**TASK**.
Your answer should consist of the lines below that hold the word "Link".

┄┄┄┄┄┄┄┄┄┄┄┄┄┄┄┄┄┄┄┄

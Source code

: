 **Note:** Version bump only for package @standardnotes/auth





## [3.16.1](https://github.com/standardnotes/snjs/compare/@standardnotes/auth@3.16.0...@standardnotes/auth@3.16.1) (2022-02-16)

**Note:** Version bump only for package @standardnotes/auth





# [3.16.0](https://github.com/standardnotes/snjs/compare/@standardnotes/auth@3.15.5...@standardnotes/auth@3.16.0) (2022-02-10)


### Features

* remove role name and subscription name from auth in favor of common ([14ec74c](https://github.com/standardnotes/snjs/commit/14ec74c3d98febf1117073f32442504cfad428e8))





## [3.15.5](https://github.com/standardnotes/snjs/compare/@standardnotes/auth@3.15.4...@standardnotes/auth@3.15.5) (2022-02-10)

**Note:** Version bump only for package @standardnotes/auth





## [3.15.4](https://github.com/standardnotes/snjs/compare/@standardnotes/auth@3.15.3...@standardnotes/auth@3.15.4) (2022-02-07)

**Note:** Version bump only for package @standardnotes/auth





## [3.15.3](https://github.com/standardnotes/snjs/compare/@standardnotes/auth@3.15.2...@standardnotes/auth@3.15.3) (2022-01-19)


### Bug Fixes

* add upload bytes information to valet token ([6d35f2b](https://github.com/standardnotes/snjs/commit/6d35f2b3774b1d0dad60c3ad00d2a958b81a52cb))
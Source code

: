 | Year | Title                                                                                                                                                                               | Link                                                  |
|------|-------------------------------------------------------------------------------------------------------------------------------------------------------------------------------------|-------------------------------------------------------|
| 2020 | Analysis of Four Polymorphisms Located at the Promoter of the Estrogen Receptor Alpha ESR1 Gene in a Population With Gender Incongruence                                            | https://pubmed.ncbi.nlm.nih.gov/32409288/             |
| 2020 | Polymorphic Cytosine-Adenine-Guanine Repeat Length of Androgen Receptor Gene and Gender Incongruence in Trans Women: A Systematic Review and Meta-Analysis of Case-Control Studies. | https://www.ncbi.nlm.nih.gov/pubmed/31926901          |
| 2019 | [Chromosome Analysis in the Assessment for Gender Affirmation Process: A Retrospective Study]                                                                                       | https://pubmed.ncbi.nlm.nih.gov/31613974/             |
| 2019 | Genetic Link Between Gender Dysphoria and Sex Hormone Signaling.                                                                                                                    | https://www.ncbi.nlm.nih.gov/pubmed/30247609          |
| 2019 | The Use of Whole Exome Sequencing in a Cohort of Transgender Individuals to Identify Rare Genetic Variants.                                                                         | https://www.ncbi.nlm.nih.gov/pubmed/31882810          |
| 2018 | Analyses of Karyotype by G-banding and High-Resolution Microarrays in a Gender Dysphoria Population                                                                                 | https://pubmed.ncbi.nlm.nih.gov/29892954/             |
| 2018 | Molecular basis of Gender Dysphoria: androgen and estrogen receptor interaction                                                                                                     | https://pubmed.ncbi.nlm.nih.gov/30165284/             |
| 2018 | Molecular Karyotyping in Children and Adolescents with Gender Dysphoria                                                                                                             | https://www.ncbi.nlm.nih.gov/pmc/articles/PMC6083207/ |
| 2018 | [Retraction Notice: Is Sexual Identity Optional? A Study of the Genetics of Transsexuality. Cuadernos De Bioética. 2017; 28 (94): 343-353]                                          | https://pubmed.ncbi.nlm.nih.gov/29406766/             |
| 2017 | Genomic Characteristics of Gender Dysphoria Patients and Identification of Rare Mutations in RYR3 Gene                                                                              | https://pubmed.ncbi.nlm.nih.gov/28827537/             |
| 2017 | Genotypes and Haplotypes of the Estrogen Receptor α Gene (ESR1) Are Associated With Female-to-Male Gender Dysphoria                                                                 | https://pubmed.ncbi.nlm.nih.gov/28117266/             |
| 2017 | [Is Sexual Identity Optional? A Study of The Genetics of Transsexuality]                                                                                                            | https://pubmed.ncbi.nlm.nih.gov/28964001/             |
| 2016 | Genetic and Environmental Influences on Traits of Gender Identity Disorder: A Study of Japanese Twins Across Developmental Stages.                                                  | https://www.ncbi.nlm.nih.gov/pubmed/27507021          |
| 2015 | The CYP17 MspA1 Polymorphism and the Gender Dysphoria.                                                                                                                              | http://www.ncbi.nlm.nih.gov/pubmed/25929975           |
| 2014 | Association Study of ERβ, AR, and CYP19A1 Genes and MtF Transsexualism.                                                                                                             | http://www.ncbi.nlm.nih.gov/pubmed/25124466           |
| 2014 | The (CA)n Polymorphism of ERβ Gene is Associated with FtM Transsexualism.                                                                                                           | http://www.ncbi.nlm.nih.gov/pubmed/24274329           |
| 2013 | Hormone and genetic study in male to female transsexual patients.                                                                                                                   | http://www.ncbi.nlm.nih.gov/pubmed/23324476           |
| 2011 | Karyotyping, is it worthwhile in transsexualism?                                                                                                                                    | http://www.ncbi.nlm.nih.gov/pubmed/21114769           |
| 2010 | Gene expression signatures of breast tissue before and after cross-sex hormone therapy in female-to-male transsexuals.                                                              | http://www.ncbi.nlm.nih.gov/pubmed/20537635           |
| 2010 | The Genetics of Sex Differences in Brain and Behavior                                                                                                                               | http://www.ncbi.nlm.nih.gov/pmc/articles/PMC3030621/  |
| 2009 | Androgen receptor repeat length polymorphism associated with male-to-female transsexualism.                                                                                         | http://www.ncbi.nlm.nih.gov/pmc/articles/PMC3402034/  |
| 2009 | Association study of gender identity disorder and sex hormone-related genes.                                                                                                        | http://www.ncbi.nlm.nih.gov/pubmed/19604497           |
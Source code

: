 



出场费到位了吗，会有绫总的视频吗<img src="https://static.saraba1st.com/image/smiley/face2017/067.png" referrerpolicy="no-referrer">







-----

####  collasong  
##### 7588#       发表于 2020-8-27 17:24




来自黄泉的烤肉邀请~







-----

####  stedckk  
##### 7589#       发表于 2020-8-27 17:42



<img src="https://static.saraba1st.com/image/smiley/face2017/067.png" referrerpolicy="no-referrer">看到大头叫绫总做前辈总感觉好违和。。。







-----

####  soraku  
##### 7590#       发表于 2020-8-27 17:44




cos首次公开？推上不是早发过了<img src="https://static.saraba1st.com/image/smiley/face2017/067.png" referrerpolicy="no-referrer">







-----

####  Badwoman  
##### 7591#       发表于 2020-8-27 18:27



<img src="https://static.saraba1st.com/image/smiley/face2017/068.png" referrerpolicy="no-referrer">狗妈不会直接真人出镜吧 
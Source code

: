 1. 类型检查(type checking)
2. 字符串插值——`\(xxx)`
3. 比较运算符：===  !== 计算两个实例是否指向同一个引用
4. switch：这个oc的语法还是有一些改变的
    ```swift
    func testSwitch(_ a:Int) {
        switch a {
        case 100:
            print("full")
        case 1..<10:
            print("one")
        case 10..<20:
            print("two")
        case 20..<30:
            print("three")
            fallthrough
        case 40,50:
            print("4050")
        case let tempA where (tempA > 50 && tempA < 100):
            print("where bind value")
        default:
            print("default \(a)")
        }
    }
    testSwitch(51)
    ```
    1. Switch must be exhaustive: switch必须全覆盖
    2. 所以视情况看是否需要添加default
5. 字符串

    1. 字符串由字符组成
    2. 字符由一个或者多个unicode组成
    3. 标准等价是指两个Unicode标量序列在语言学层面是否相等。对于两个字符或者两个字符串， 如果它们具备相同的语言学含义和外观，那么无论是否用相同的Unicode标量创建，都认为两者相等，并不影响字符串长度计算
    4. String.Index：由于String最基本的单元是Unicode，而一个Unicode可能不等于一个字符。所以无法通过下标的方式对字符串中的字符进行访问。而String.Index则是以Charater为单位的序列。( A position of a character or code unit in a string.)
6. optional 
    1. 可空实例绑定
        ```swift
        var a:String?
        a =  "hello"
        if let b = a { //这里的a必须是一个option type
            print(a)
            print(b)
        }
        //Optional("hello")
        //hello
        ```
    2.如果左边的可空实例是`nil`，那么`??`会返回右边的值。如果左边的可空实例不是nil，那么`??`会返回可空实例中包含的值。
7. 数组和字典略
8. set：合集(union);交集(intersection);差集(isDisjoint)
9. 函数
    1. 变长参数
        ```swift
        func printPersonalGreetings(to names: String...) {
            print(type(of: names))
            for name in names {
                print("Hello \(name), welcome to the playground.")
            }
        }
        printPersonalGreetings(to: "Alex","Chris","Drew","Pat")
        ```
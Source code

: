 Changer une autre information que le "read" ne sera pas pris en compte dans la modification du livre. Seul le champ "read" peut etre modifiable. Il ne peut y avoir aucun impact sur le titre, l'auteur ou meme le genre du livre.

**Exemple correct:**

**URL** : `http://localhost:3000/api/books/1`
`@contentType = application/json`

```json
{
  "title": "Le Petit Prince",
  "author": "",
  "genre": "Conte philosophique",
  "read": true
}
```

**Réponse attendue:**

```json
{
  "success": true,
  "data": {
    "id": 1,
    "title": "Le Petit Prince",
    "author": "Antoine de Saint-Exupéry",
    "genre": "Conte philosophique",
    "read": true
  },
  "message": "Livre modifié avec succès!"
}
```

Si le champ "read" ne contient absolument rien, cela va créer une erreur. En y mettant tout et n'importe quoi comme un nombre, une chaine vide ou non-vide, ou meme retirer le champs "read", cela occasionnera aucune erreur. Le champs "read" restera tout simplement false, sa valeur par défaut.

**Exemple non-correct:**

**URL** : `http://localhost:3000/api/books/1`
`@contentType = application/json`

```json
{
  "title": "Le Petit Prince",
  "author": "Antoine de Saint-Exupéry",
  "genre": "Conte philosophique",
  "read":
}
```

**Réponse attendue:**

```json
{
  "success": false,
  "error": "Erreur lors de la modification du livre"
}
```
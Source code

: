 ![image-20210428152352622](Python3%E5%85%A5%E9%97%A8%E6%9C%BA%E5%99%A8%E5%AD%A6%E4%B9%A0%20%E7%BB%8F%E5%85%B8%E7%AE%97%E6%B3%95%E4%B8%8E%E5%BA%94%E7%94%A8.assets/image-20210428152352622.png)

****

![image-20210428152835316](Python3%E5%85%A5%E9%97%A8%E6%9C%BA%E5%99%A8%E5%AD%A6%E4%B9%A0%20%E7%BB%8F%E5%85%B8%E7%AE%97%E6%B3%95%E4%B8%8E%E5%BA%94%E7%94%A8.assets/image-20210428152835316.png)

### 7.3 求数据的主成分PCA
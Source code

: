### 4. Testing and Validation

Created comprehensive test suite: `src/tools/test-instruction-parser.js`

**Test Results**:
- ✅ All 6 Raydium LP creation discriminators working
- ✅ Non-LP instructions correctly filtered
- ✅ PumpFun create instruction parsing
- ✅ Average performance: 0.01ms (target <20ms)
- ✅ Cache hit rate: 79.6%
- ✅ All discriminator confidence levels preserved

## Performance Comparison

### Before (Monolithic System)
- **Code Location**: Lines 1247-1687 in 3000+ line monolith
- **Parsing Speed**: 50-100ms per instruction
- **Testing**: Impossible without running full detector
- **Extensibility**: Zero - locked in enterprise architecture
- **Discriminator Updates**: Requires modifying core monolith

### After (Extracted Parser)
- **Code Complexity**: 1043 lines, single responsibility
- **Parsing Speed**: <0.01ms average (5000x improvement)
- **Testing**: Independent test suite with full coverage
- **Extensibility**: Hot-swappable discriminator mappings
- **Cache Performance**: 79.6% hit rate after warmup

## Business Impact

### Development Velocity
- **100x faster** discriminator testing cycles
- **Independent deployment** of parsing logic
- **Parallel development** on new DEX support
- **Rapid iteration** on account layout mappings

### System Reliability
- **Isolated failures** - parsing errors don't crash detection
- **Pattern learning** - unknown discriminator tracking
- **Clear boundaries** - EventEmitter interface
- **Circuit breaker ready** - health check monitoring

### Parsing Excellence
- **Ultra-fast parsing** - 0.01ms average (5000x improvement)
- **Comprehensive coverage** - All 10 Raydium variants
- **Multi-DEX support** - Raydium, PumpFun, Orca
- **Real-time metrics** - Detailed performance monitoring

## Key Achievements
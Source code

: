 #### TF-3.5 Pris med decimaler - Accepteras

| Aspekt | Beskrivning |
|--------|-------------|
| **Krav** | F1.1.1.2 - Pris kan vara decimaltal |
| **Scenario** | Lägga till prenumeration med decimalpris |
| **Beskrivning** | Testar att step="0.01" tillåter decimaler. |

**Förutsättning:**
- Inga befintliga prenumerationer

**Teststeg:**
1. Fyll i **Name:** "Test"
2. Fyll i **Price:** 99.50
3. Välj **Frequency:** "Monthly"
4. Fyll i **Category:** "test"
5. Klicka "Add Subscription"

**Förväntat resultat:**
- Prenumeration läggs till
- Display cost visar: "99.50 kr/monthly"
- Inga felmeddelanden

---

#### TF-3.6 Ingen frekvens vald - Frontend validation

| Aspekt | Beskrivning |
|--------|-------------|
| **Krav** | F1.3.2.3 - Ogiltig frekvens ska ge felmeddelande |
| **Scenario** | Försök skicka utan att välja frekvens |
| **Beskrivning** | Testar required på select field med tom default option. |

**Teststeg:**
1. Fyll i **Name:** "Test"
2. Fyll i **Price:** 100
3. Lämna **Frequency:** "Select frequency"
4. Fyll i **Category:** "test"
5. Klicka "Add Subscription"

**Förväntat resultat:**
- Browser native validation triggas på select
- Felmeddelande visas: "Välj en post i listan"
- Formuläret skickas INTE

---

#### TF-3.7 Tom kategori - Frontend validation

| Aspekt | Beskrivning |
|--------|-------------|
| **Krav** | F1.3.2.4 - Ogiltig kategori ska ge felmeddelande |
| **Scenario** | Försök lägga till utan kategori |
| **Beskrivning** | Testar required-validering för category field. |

┄┄┄┄┄┄┄┄┄┄┄┄┄┄┄┄┄┄┄┄

**TASK SOLUTION**.
: | Year | Title                                                                                                                                                                               | Link                                                  |
| 2019 | Genetic Link Between Gender Dysphoria and Sex Hormone Signaling.                                                                                                                    | https://www.ncbi.nlm.nih.gov/pubmed/30247609          |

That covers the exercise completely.